> _WHAT YOU ARE ASKED TO DO_
The lines from the top of the data down to the line with "striving for control'." should be repeated exactly, both ends included.

> _PROVIDED RECORDS_
[Start of Attachment]

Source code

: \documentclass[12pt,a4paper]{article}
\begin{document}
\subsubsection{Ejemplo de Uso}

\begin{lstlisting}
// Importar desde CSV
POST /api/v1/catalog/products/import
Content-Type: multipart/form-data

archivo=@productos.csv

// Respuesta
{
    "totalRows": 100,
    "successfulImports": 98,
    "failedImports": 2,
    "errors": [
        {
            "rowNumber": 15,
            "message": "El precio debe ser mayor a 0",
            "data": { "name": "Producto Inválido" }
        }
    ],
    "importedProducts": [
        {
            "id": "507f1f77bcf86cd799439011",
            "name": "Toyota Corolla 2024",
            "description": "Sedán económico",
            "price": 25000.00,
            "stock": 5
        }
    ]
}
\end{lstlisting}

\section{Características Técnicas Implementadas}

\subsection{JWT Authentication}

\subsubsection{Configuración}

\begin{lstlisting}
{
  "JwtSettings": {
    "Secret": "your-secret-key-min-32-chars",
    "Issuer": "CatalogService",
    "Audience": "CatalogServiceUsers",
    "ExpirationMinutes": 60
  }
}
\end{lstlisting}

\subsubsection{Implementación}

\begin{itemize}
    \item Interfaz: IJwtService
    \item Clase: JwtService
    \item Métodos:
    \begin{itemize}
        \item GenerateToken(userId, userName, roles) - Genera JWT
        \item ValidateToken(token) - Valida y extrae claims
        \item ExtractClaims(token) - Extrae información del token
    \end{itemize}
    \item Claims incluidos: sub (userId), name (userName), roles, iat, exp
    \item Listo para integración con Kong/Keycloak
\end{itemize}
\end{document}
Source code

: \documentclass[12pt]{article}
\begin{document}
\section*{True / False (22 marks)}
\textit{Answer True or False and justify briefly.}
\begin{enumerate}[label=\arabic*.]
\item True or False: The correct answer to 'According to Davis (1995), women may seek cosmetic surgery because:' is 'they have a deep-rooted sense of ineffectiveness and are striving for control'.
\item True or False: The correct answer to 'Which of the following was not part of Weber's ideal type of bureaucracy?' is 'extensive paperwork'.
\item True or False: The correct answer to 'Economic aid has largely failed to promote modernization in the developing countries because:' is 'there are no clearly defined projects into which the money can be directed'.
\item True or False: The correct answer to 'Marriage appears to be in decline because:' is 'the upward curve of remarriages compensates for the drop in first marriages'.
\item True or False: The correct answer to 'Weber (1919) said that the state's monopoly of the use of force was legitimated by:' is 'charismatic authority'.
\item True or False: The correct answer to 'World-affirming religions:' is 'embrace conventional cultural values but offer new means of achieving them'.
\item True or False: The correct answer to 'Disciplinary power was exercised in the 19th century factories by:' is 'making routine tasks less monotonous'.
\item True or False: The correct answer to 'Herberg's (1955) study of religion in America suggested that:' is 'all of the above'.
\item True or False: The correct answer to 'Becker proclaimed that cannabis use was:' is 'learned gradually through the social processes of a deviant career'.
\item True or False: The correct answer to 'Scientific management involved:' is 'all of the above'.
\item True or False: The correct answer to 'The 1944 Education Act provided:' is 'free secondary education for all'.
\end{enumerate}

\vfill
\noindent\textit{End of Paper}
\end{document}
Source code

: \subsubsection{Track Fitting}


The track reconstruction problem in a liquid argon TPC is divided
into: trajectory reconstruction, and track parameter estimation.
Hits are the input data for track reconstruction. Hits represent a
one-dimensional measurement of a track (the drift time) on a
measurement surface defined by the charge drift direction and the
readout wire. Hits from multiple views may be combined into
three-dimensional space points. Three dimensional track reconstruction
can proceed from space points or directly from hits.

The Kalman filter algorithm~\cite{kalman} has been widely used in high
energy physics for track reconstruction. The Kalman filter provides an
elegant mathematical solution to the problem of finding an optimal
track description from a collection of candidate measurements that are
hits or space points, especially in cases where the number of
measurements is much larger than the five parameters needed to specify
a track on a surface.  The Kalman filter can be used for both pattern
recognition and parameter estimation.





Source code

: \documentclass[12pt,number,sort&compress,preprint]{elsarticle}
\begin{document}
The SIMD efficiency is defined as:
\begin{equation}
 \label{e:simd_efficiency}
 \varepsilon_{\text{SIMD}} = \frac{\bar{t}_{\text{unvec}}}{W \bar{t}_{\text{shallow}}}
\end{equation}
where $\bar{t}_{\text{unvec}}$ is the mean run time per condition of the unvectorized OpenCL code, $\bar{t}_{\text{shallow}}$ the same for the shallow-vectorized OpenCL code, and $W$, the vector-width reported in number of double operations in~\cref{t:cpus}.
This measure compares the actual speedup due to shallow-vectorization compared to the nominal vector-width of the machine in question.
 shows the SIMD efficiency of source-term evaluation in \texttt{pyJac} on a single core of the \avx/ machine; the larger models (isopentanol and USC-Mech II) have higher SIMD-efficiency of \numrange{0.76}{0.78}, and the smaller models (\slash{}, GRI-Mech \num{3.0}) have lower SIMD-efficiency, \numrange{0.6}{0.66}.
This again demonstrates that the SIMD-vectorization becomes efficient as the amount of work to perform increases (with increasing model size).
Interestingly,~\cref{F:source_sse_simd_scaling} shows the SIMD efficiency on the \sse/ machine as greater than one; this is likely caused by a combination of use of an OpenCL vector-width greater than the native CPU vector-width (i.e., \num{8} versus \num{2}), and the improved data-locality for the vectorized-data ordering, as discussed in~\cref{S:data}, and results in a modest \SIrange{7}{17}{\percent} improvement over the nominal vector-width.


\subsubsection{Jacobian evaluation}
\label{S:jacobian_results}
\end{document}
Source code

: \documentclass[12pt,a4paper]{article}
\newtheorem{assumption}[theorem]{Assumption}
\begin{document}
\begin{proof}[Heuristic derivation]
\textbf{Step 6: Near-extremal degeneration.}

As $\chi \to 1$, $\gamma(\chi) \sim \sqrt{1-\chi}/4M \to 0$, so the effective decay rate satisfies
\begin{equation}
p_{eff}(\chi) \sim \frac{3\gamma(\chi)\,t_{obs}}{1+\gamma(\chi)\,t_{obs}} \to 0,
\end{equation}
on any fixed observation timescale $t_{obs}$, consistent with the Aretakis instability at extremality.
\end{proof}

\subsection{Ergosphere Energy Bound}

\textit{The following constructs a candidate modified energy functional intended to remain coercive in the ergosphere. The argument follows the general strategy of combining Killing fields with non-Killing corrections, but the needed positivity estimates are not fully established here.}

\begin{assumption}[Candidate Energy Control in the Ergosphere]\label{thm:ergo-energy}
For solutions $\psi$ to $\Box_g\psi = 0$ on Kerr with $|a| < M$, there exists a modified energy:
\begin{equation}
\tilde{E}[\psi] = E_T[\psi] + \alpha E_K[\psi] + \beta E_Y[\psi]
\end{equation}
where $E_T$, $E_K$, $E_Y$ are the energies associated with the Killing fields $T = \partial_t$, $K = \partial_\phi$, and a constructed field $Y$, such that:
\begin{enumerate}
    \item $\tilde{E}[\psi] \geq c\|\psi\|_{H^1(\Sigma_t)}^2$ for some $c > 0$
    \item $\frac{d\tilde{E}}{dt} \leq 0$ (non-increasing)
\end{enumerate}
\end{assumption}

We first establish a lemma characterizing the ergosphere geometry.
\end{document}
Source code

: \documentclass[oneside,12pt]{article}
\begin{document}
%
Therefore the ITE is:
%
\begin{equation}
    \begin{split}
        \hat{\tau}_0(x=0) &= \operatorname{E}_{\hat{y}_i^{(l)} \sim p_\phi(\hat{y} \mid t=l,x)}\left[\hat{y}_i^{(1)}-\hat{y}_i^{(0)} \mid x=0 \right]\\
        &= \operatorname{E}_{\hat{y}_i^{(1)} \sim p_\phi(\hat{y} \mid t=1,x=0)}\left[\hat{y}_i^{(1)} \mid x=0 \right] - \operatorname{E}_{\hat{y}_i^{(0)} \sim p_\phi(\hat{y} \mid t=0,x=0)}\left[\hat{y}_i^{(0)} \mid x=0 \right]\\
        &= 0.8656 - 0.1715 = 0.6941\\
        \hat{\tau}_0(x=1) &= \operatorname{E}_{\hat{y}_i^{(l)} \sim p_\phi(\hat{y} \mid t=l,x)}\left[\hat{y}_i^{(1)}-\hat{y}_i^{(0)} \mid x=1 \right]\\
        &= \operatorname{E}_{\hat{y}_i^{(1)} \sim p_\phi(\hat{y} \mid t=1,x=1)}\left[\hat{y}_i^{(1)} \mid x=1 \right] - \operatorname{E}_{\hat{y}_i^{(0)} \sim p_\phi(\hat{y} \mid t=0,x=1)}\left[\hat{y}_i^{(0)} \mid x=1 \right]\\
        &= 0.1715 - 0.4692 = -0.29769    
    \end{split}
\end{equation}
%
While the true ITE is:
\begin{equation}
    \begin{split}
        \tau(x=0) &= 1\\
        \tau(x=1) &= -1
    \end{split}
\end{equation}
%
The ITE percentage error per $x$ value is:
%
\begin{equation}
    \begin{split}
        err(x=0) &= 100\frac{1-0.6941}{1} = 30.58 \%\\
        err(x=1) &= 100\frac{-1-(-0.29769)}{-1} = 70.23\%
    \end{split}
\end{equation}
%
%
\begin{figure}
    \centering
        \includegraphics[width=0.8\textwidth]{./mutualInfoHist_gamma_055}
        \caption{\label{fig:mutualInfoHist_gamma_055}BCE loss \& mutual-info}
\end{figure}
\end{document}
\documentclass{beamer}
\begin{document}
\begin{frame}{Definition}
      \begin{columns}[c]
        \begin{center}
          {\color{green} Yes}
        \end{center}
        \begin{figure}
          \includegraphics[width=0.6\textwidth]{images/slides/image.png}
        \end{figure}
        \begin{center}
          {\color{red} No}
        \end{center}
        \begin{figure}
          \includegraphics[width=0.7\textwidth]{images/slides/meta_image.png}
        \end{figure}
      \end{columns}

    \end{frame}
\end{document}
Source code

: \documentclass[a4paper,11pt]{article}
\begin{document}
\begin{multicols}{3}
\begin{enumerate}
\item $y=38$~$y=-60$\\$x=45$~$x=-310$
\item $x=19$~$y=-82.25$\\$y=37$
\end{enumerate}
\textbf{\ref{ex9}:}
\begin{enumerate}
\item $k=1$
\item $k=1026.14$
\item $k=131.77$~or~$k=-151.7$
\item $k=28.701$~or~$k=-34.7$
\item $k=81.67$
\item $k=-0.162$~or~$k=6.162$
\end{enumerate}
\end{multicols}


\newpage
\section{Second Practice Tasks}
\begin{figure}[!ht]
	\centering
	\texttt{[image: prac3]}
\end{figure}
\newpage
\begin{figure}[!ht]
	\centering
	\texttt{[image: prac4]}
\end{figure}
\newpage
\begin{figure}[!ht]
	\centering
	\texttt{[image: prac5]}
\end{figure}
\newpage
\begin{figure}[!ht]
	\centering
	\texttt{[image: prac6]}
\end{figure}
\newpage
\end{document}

[End of Attachment]

> _WORKED SOLUTION_
Source code

: \documentclass[12pt,a4paper]{article}
\begin{document}
\subsubsection{Ejemplo de Uso}

\begin{lstlisting}
// Importar desde CSV
POST /api/v1/catalog/products/import
Content-Type: multipart/form-data

archivo=@productos.csv

// Respuesta
{
    "totalRows": 100,
    "successfulImports": 98,
    "failedImports": 2,
    "errors": [
        {
            "rowNumber": 15,
            "message": "El precio debe ser mayor a 0",
            "data": { "name": "Producto Inválido" }
        }
    ],
    "importedProducts": [
        {
            "id": "507f1f77bcf86cd799439011",
            "name": "Toyota Corolla 2024",
            "description": "Sedán económico",
            "price": 25000.00,
            "stock": 5
        }
    ]
}
\end{lstlisting}

\section{Características Técnicas Implementadas}

\subsection{JWT Authentication}

\subsubsection{Configuración}

\begin{lstlisting}
{
  "JwtSettings": {
    "Secret": "your-secret-key-min-32-chars",
    "Issuer": "CatalogService",
    "Audience": "CatalogServiceUsers",
    "ExpirationMinutes": 60
  }
}
\end{lstlisting}

\subsubsection{Implementación}

\begin{itemize}
    \item Interfaz: IJwtService
    \item Clase: JwtService
    \item Métodos:
    \begin{itemize}
        \item GenerateToken(userId, userName, roles) - Genera JWT
        \item ValidateToken(token) - Valida y extrae claims
        \item ExtractClaims(token) - Extrae información del token
    \end{itemize}
    \item Claims incluidos: sub (userId), name (userName), roles, iat, exp
    \item Listo para integración con Kong/Keycloak
\end{itemize}
\end{document}
Source code

: \documentclass[12pt]{article}
\begin{document}
\section*{True / False (22 marks)}
\textit{Answer True or False and justify briefly.}
\begin{enumerate}[label=\arabic*.]
\item True or False: The correct answer to 'According to Davis (1995), women may seek cosmetic surgery because:' is 'they have a deep-rooted sense of ineffectiveness and are striving for control'.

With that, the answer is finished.